For those not familiar, MD is a cloth simulating program designed to be intuitive from a “tailoring” perspective. For instance, if you need a coat for a character, you would patch it together in MD using the sewing patterns and 2d shapes of a regular coat before simulating the cloth to create the actual object/animation of the coat. In terms of UVs, this can be incredibly handy because the shapes you’re sewing together (just flat pieces of cloth) are exported as the UV map. This removes the need to worry about any UV unwrapping weirdness with complex geometry, wrinkles, etc.
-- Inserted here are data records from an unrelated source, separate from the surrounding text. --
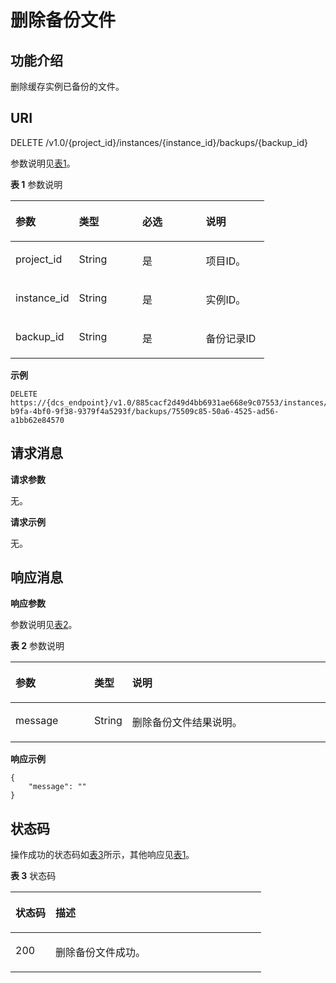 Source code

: # 删除备份文件<a name="ZH-CN_TOPIC_0166889627"></a>

## 功能介绍<a name="section10680121316113"></a>

删除缓存实例已备份的文件。

## **URI**<a name="section2310177194512"></a>

DELETE /v1.0/\{project\_id\}/instances/\{instance\_id\}/backups/\{backup\_id\}

参数说明见[表1](#table4154121820350)。 

**表 1**  参数说明

<a name="table4154121820350"></a>
<table><thead align="left"><tr id="row17153191817358"><th class="cellrowborder" valign="top" width="25%" id="mcps1.2.5.1.1"><p id="p993885712414"><a name="p993885712414"></a><a name="p993885712414"></a>参数</p>
</th>
<th class="cellrowborder" valign="top" width="25%" id="mcps1.2.5.1.2"><p id="p215314189354"><a name="p215314189354"></a><a name="p215314189354"></a>类型</p>
</th>
<th class="cellrowborder" valign="top" width="25%" id="mcps1.2.5.1.3"><p id="p1715320185352"><a name="p1715320185352"></a><a name="p1715320185352"></a>必选</p>
</th>
<th class="cellrowborder" valign="top" width="25%" id="mcps1.2.5.1.4"><p id="p215351873519"><a name="p215351873519"></a><a name="p215351873519"></a>说明</p>
</th>
</tr>
</thead>
<tbody><tr id="row61531718163510"><td class="cellrowborder" valign="top" width="25%" headers="mcps1.2.5.1.1 "><p id="p51531218183514"><a name="p51531218183514"></a><a name="p51531218183514"></a>project_id</p>
</td>
<td class="cellrowborder" valign="top" width="25%" headers="mcps1.2.5.1.2 "><p id="p115311813514"><a name="p115311813514"></a><a name="p115311813514"></a>String</p>
</td>
<td class="cellrowborder" valign="top" width="25%" headers="mcps1.2.5.1.3 "><p id="p815391853510"><a name="p815391853510"></a><a name="p815391853510"></a>是</p>
</td>
<td class="cellrowborder" valign="top" width="25%" headers="mcps1.2.5.1.4 "><p id="p1153818143518"><a name="p1153818143518"></a><a name="p1153818143518"></a>项目ID。</p>
</td>
</tr>
<tr id="row111541118183517"><td class="cellrowborder" valign="top" width="25%" headers="mcps1.2.5.1.1 "><p id="p161532018113520"><a name="p161532018113520"></a><a name="p161532018113520"></a>instance_id</p>
</td>
<td class="cellrowborder" valign="top" width="25%" headers="mcps1.2.5.1.2 "><p id="p015314181351"><a name="p015314181351"></a><a name="p015314181351"></a>String</p>
</td>
<td class="cellrowborder" valign="top" width="25%" headers="mcps1.2.5.1.3 "><p id="p11153318123518"><a name="p11153318123518"></a><a name="p11153318123518"></a>是</p>
</td>
<td class="cellrowborder" valign="top" width="25%" headers="mcps1.2.5.1.4 "><p id="p41533186358"><a name="p41533186358"></a><a name="p41533186358"></a>实例ID。</p>
</td>
</tr>
<tr id="row18629154113017"><td class="cellrowborder" valign="top" width="25%" headers="mcps1.2.5.1.1 "><p id="p169201512193020"><a name="p169201512193020"></a><a name="p169201512193020"></a>backup_id</p>
</td>
<td class="cellrowborder" valign="top" width="25%" headers="mcps1.2.5.1.2 "><p id="p1792101211307"><a name="p1792101211307"></a><a name="p1792101211307"></a>String</p>
</td>
<td class="cellrowborder" valign="top" width="25%" headers="mcps1.2.5.1.3 "><p id="p1692111233017"><a name="p1692111233017"></a><a name="p1692111233017"></a>是</p>
</td>
<td class="cellrowborder" valign="top" width="25%" headers="mcps1.2.5.1.4 "><p id="p17921191213303"><a name="p17921191213303"></a><a name="p17921191213303"></a>备份记录ID</p>
</td>
</tr>
</tbody>
</table>

**示例**

```
DELETE https://{dcs_endpoint}/v1.0/885cacf2d49d4bb6931ae668e9c07553/instances/e016385d-b9fa-4bf0-9f38-9379f4a5293f/backups/75509c85-50a6-4525-ad56-a1bb62e84570
```

## **请求消息**<a name="section41195764519"></a>

**请求参数**

无。

**请求示例**

无。

## **响应消息**<a name="section11426254461"></a>

**响应参数**

参数说明见[表2](#table5929344419)。

**表 2**  参数说明

<a name="table5929344419"></a>
<table><thead align="left"><tr id="row1173730448"><th class="cellrowborder" valign="top" width="25%" id="mcps1.2.4.1.1"><p id="p16173193104416"><a name="p16173193104416"></a><a name="p16173193104416"></a>参数</p>
</th>
<th class="cellrowborder" valign="top" width="12%" id="mcps1.2.4.1.2"><p id="p1317316354420"><a name="p1317316354420"></a><a name="p1317316354420"></a>类型</p>
</th>
<th class="cellrowborder" valign="top" width="63%" id="mcps1.2.4.1.3"><p id="p111730318446"><a name="p111730318446"></a><a name="p111730318446"></a>说明</p>
</th>
</tr>
</thead>
<tbody><tr id="row1317316317449"><td class="cellrowborder" valign="top" width="25%" headers="mcps1.2.4.1.1 "><p id="p9174103184416"><a name="p9174103184416"></a><a name="p9174103184416"></a>message</p>
</td>
<td class="cellrowborder" valign="top" width="12%" headers="mcps1.2.4.1.2 "><p id="p14174113184416"><a name="p14174113184416"></a><a name="p14174113184416"></a>String</p>
</td>
<td class="cellrowborder" valign="top" width="63%" headers="mcps1.2.4.1.3 "><p id="p81742364412"><a name="p81742364412"></a><a name="p81742364412"></a>删除备份文件结果说明。</p>
</td>
</tr>
</tbody>
</table>

**响应示例**

```
{
    "message": ""
}
```

## **状态码**<a name="section5301161961211"></a>

操作成功的状态码如[表3](#table8301101911215)所示，其他响应见[表1](状态码.md#table5210141351517)。

**表 3**  状态码

<a name="table8301101911215"></a>
<table><thead align="left"><tr id="row11302101915124"><th class="cellrowborder" valign="top" width="15.98%" id="mcps1.2.3.1.1"><p id="p73021519101210"><a name="p73021519101210"></a><a name="p73021519101210"></a>状态码</p>
</th>
<th class="cellrowborder" valign="top" width="84.02%" id="mcps1.2.3.1.2"><p id="p830281981219"><a name="p830281981219"></a><a name="p830281981219"></a>描述</p>
</th>
</tr>
</thead>
<tbody><tr id="row16302121941211"><td class="cellrowborder" valign="top" width="15.98%" headers="mcps1.2.3.1.1 "><p id="p63027192128"><a name="p63027192128"></a><a name="p63027192128"></a>200</p>
</td>
<td class="cellrowborder" valign="top" width="84.02%" headers="mcps1.2.3.1.2 "><p id="p1302171916124"><a name="p1302171916124"></a><a name="p1302171916124"></a>删除备份文件成功。</p>
</td>
</tr>
</tbody>
</table>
Unfortunately, it’s given me something that I can’t really use effectively. The object I’m working with is composed of about a dozen different shapes, all of which are correct but overlapping (looks like the center of every individual shape is in the exact same spot) when I look at them in Blender’s UV Editing workspace. It’s also enormous. I can’t zoom out far enough to see even a quarter of it all, and when I load a 1k texture onto a material for this object, it looks like a dot at the center of the UV map. I’ve watched several guides on UVs, and aside from making my brain melt a little (this is an area that still makes almost no sense to me beyond the simple concept of the map being 3d shapes stretched on a 2d canvas that can serve as kind of a stencil for texturing), they didn’t give me much to work with. Most of the questions/answers I find here have been more about unwrapping or generating UVs from meshes that don’t have any yet. It’s possible I’m just searching for the wrong terms - any chance someone could point me in the right direction here?